- _Task objective_:
Gather, from the data below, each line in which the word "Bernhart" occurs.

- _Source records_:

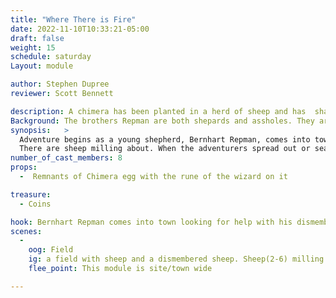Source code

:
 ```yaml
---
title: "Where There is Fire"
date: 2022-11-10T10:33:21-05:00
draft: false
weight: 15
schedule: saturday
Layout: module

author: Stephen Dupree
reviewer: Scott Bennett

description: A chimera has been planted in a herd of sheep and has  shapeshifted into one of the sheep. It is plucking them off when hungry.
Background: The brothers Repman are both shepards and assholes. They are famous for the quality of their wool but will often "Alter the Deal” when they are about to actually make the sale. Several months ago they were commissioned to make a cloak for a powerful but capricious wizard. Their normal plan of adding "fees" to the sale after the fact did not go well... at all. The wizard paid the price but planted a seed of a young chimera that he knew would terrorize the shepards but he would be long gone by the time it hatched and terrorized them.
synopsis:   >
  Adventure begins as a young shepherd, Bernhart Repman, comes into town. The shepherd is looking to recruit some moderately experienced adventurers to tackle a problem that he had come across. His flock keeps disappearing slowly leaving a bloody mess in the morning where one of his sheep had been. He heard no noise like a wolf would make, so he is perplexed. He will lead the adventurers out to his fields... where his brother, Symon Repman, was watching the sheep, and he will show them a sheep that was torn apart last night. 
  There are sheep milling about. When the adventurers spread out or search for the reason for the sheep’s demise, the sheep will try to be friendly to the PC’s and eventually, a Chimera will lead an adventurer off and transform to attack a weak looking adventurer. When the Chimera shows it's true form, the sheep will be terrified and try to hide by snuggling the adventurers.
number_of_cast_members: 8
props: 
  -  Remnants of Chimera egg with the rune of the wizard on it

treasure: 
  - Coins

hook: Bernhart Repman comes into town looking for help with his dismembered sheep.
scenes: 
  - 
    oog: Field
    ig: a field with sheep and a dismembered sheep. Sheep(2-6) milling about. Remnants of Chimera egg with the rune of the wizard on it
    flee_point: This module is site/town wide

---
```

- _Solution to the exercise_:
  Adventure begins as a young shepherd, Bernhart Repman, comes into town. The shepherd is looking to recruit some moderately experienced adventurers to tackle a problem that he had come across. His flock keeps disappearing slowly leaving a bloody mess in the morning where one of his sheep had been. He heard no noise like a wolf would make, so he is perplexed. He will lead the adventurers out to his fields... where his brother, Symon Repman, was watching the sheep, and he will show them a sheep that was torn apart last night. 
hook: Bernhart Repman comes into town looking for help with his dismembered sheep.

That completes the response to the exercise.